How to complete this task.
Only the text of the records below belongs in the answer, copied exactly, with pictures omitted.

Source texts of formatted documents
+++++

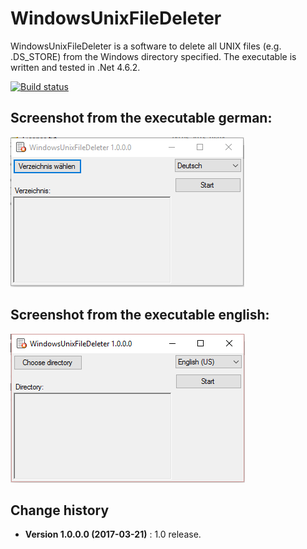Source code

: WindowsUnixFileDeleter
===============

WindowsUnixFileDeleter is a software to delete all UNIX files (e.g. .DS_STORE) from the Windows directory specified.
The executable is written and tested in .Net 4.6.2.

[![Build status](https://ci.appveyor.com/api/projects/status/akh5nnhaf7yb262t?svg=true)](https://ci.appveyor.com/project/SeppPenner/windowsunixfiledeleter)


## Screenshot from the executable german:
![Screenshot from the executable german](https://github.com/SeppPenner/WindowsUnixFileDeleter/blob/master/Screenshot_DE.PNG "Screenshot from the executable german")

## Screenshot from the executable english:
![Screenshot from the executable english](https://github.com/SeppPenner/WindowsUnixFileDeleter/blob/master/Screenshot_EN.PNG "Screenshot from the executable english")

Change history
--------------

* **Version 1.0.0.0 (2017-03-21)** : 1.0 release.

+++++

Completed exercise.
Source code

: WindowsUnixFileDeleter
===============

WindowsUnixFileDeleter is a software to delete all UNIX files (e.g. .DS_STORE) from the Windows directory specified.
The executable is written and tested in .Net 4.6.2.

[![Build status](https://ci.appveyor.com/api/projects/status/akh5nnhaf7yb262t?svg=true)](https://ci.appveyor.com/project/SeppPenner/windowsunixfiledeleter)


## Screenshot from the executable german:
![Screenshot from the executable german](https://github.com/SeppPenner/WindowsUnixFileDeleter/blob/master/Screenshot_DE.PNG "Screenshot from the executable german")

## Screenshot from the executable english:
![Screenshot from the executable english](https://github.com/SeppPenner/WindowsUnixFileDeleter/blob/master/Screenshot_EN.PNG "Screenshot from the executable english")

Change history
--------------

* **Version 1.0.0.0 (2017-03-21)** : 1.0 release.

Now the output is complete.